Note what myth was "busted" and that they officially back up the FCC and FAA's reasoning for the ban.

I remember this episode, and it verified what I suspected before watching it.

The real push to keep cell phones off of planes is from the FCC, not the FAA. It's because the cell network doesn't expect one handset to be in range of dozens (or possibly hundreds) of towers at once. And it doesn't expect you to be moving at hundreds of miles per hour between the towers. This behavior puts stress on the network. It can handle some people doing it (which is why people who violate the rules by accident or on purpose don't create major problems) but if everybody flying with a cell phone left it active, the carriers would have to invest a lot of money (that they'd rather spend elsewhere) to upgrade their networks in order to handle the load.

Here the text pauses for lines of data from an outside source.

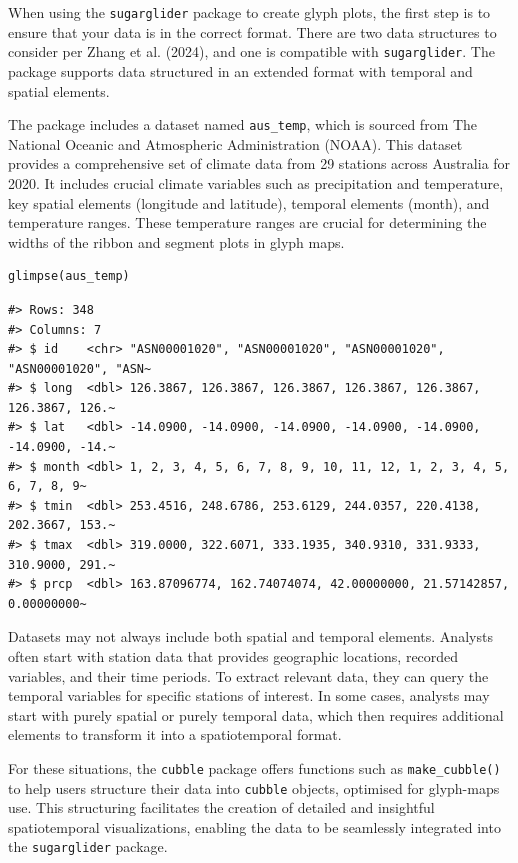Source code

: When using the \texttt{sugarglider} package to create glyph plots, the first step is to ensure that your data is in the correct format. There are two data structures to consider per Zhang et al. (2024), and one is compatible with \texttt{sugarglider}. The package supports data structured in an extended format with temporal and spatial elements.

The package includes a dataset named \texttt{aus\_temp}, which is sourced from The National Oceanic and Atmospheric Administration (NOAA). This dataset provides a comprehensive set of climate data from 29 stations across Australia for 2020. It includes crucial climate variables such as precipitation and temperature, key spatial elements (longitude and latitude), temporal elements (month), and temperature ranges. These temperature ranges are crucial for determining the widths of the ribbon and segment plots in glyph maps.

\begin{verbatim}
glimpse(aus_temp)
\end{verbatim}

\begin{verbatim}
#> Rows: 348
#> Columns: 7
#> $ id    <chr> "ASN00001020", "ASN00001020", "ASN00001020", "ASN00001020", "ASN~
#> $ long  <dbl> 126.3867, 126.3867, 126.3867, 126.3867, 126.3867, 126.3867, 126.~
#> $ lat   <dbl> -14.0900, -14.0900, -14.0900, -14.0900, -14.0900, -14.0900, -14.~
#> $ month <dbl> 1, 2, 3, 4, 5, 6, 7, 8, 9, 10, 11, 12, 1, 2, 3, 4, 5, 6, 7, 8, 9~
#> $ tmin  <dbl> 253.4516, 248.6786, 253.6129, 244.0357, 220.4138, 202.3667, 153.~
#> $ tmax  <dbl> 319.0000, 322.6071, 333.1935, 340.9310, 331.9333, 310.9000, 291.~
#> $ prcp  <dbl> 163.87096774, 162.74074074, 42.00000000, 21.57142857, 0.00000000~
\end{verbatim}

Datasets may not always include both spatial and temporal elements. Analysts often start with station data that provides geographic locations, recorded variables, and their time periods. To extract relevant data, they can query the temporal variables for specific stations of interest. In some cases, analysts may start with purely spatial or purely temporal data, which then requires additional elements to transform it into a spatiotemporal format.

For these situations, the \texttt{cubble} package offers functions such as \texttt{make\_cubble()} to help users structure their data into \texttt{cubble} objects, optimised for glyph-maps use. This structuring facilitates the creation of detailed and insightful spatiotemporal visualizations, enabling the data to be seamlessly integrated into the \texttt{sugarglider} package.


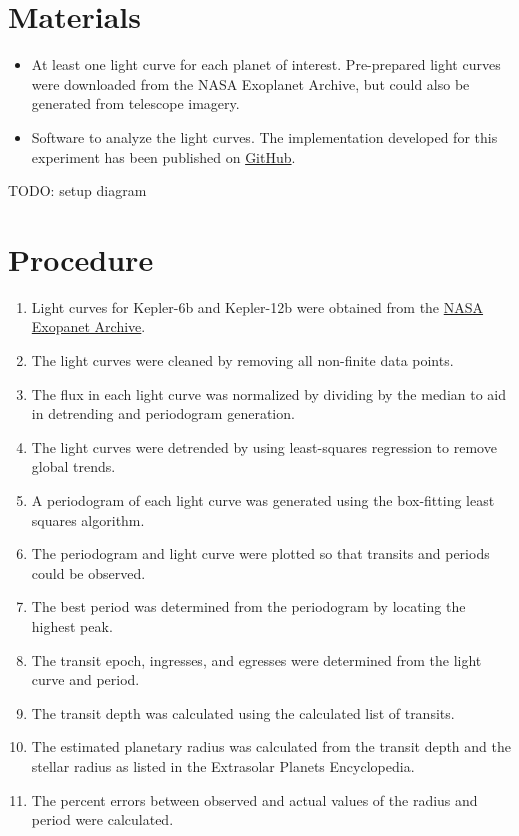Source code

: \section{Materials}

\begin{itemize}
    \item At least one light curve for each planet of interest. Pre-prepared light curves were downloaded from the NASA Exoplanet Archive, but could
        also be generated from telescope imagery. \autocite{exoplanetArchive}
    \item Software to analyze the light curves. The implementation developed for this experiment has been published on \href{https://github.com/roguePanda/exoplanet-project}{GitHub}.
\end{itemize}

TODO: setup diagram

\section{Procedure}

\begin{enumerate}
    \item Light curves for Kepler-6b and Kepler-12b were obtained from the \href{http://exoplanetarchive.ipac.caltech.edu/}{NASA Exopanet Archive}.
    \item The light curves were cleaned by removing all non-finite data points.
    \item The flux in each light curve was normalized by dividing by the median to aid in detrending and periodogram generation.
    \item The light curves were detrended by using least-squares regression to remove global trends. \autocite{untrendy}
    \item A periodogram of each light curve was generated using the box-fitting least squares algorithm. \autocite{bls, pythonBls}
    \item The periodogram and light curve were plotted so that transits and periods could be observed.
    \item The best period was determined from the periodogram by locating the highest peak.
    \item The transit epoch, ingresses, and egresses were determined from the light curve and period.
    \item The transit depth was calculated using the calculated list of transits.
    \item The estimated planetary radius was calculated from the transit depth and the stellar radius as listed in the Extrasolar Planets Encyclopedia. \autocite{exoplanetEncyclopedia}
    \item The percent errors between observed and actual values of the radius and period were calculated.
\end{enumerate}
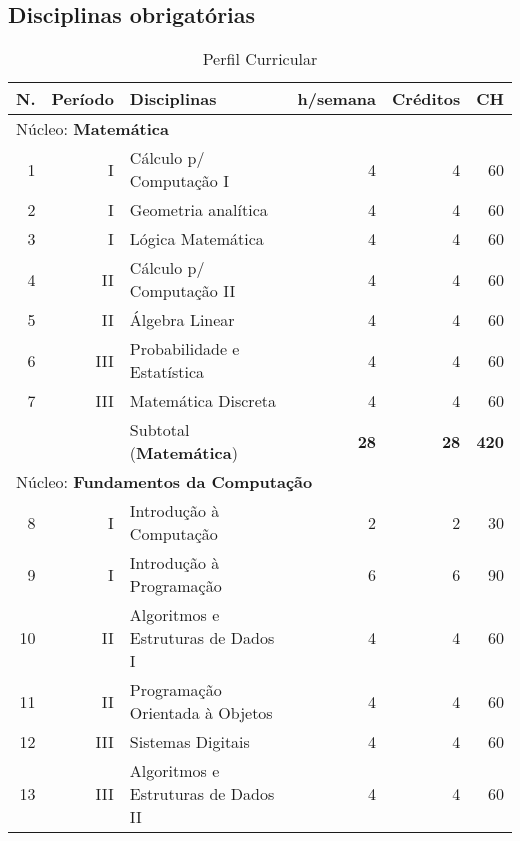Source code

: \documentclass[
	12pt,				%
	openright,			%
  oneside,     %
	a4paper,			%
	english,			%
	french,				%
	spanish,			%
	brazil				%
	]{abntex2}
\begin{document}
\begin{apendicesenv}
\chapter{Disciplinas obrigatórias}
\begin{longtable}{r|r|l|r|r|r}
     \caption{Perfil Curricular}
     \label{ltab:teste}
     \\
\hline
    N.    & Período & Disciplinas                       & h/semana & Créditos & CH \\ \hline
\multicolumn{6}{l}{Núcleo: \textbf{Matemática}}\\                                     \hline 
    1     & I       & Cálculo p/ Computação I           & 4     & 4        & 60 \\ \hline
    2     & I       & Geometria analítica               & 4     & 4        & 60 \\ \hline
    3     & I       & Lógica Matemática                 & 4     & 4        & 60 \\ \hline
    4     & II      & Cálculo p/ Computação II          & 4     & 4     & 60 \\     \hline
    5     & II      & Álgebra Linear                    & 4     & 4     & 60 \\     \hline
    6     & III     & Probabilidade e Estatística       & 4     & 4     & 60 \\     \hline
    7     & III     & Matemática Discreta               & 4     & 4     & 60 \\     \hline
          &         & Subtotal (\textbf{Matemática})    & \textbf{28}    & \textbf{28}    & \textbf{420} \\ \hline
\multicolumn{6}{l}{Núcleo: \textbf{Fundamentos da Computação}} \\ \hline
    8     & I     & Introdução à Computação & 2     & 2     & 30 \\ \hline
    9     & I     & Introdução à Programação & 6     & 6     & 90 \\ \hline
    10    & II    & Algoritmos e Estruturas de Dados I & 4     & 4     & 60 \\ \hline
    11    & II    & Programação Orientada à Objetos & 4     & 4     & 60 \\ \hline
    12    & III   & Sistemas Digitais & 4     & 4     & 60 \\ \hline
    13    & III   & Algoritmos e Estruturas de Dados II & 4     & 4     & 60 \\ \hline

\end{longtable}
\end{apendicesenv}
\end{document}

The bit about electronics messing up the plane's electronics is BS, except perhaps for old unshielded equipment, which you're not likely to ever find on commercial aircraft flying today.
Quote:
Originally Posted by JeffDM View Post

The big issue is transmitters. Watches don't even operate at the power and frequencies that can interfere. Even so, I recall they want you to turn off cameras during landing and take-off, despite the fact that most lack a transmitter.

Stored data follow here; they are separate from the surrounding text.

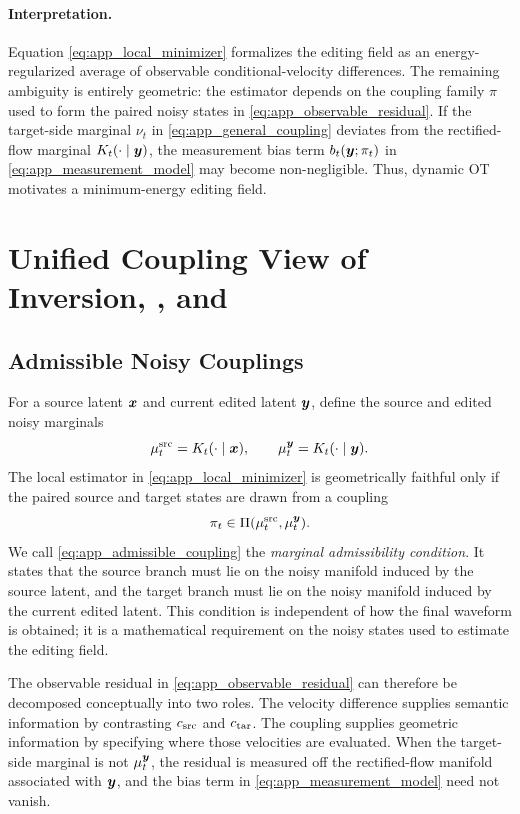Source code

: \paragraph{Interpretation.}
Equation \eqref{eq:app_local_minimizer} formalizes the editing field as an energy-regularized average of observable conditional-velocity differences.
The remaining ambiguity is entirely geometric: the estimator depends on the coupling family $\pi$ used to form the paired noisy states in \eqref{eq:app_observable_residual}.
If the target-side marginal $\nu_t$ in \eqref{eq:app_general_coupling} deviates from the rectified-flow marginal $K_t(\cdot\mid\vect{y})$, the measurement bias term $b_t(\vect{y};\pi_t)$ in \eqref{eq:app_measurement_model} may become non-negligible.
Thus, dynamic OT motivates a minimum-energy editing field.

\section{Unified Coupling View of Inversion, \method, and \methodplus}
\label{app:coupling_view}

\subsection{Admissible Noisy Couplings}

For a source latent $\vect{x}$ and current edited latent $\vect{y}$, define the source and edited noisy marginals
\begin{equation}
    \label{eq:app_noisy_marginals}
    \mu_t^{\src}=K_t(\cdot\mid\vect{x}),
    \qquad
    \mu_t^{\vect{y}}=K_t(\cdot\mid\vect{y}).
\end{equation}
The local estimator in \eqref{eq:app_local_minimizer} is geometrically faithful only if the paired source and target states are drawn from a coupling
\begin{equation}
    \label{eq:app_admissible_coupling}
    \pi_t\in\Pi(\mu_t^{\src},\mu_t^{\vect{y}}).
\end{equation}
We call \eqref{eq:app_admissible_coupling} the \emph{marginal admissibility condition}.
It states that the source branch must lie on the noisy manifold induced by the source latent, and the target branch must lie on the noisy manifold induced by the current edited latent.
This condition is independent of how the final waveform is obtained; it is a mathematical requirement on the noisy states used to estimate the editing field.

The observable residual in \eqref{eq:app_observable_residual} can therefore be decomposed conceptually into two roles.
The velocity difference supplies semantic information by contrasting $c_{\src}$ and $c_{\tar}$.
The coupling supplies geometric information by specifying where those velocities are evaluated.
When the target-side marginal is not $\mu_t^{\vect{y}}$, the residual is measured off the rectified-flow manifold associated with $\vect{y}$, and the bias term in \eqref{eq:app_measurement_model} need not vanish.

Different airlines have different rules. For instance, Alitalia prohibits (for the entire flight) use of optical drives, but has no problems with disc-free computers and solid-state music players. There is no logical reason for this restriction, but it's their rule. As far as I know, no other airline has this rule either.

But all airlines, no matter what the rules are, say that they are FAA regulations. I think that in most cases, the only regulation involved is the one that says you have to do what flight crews tell you to do.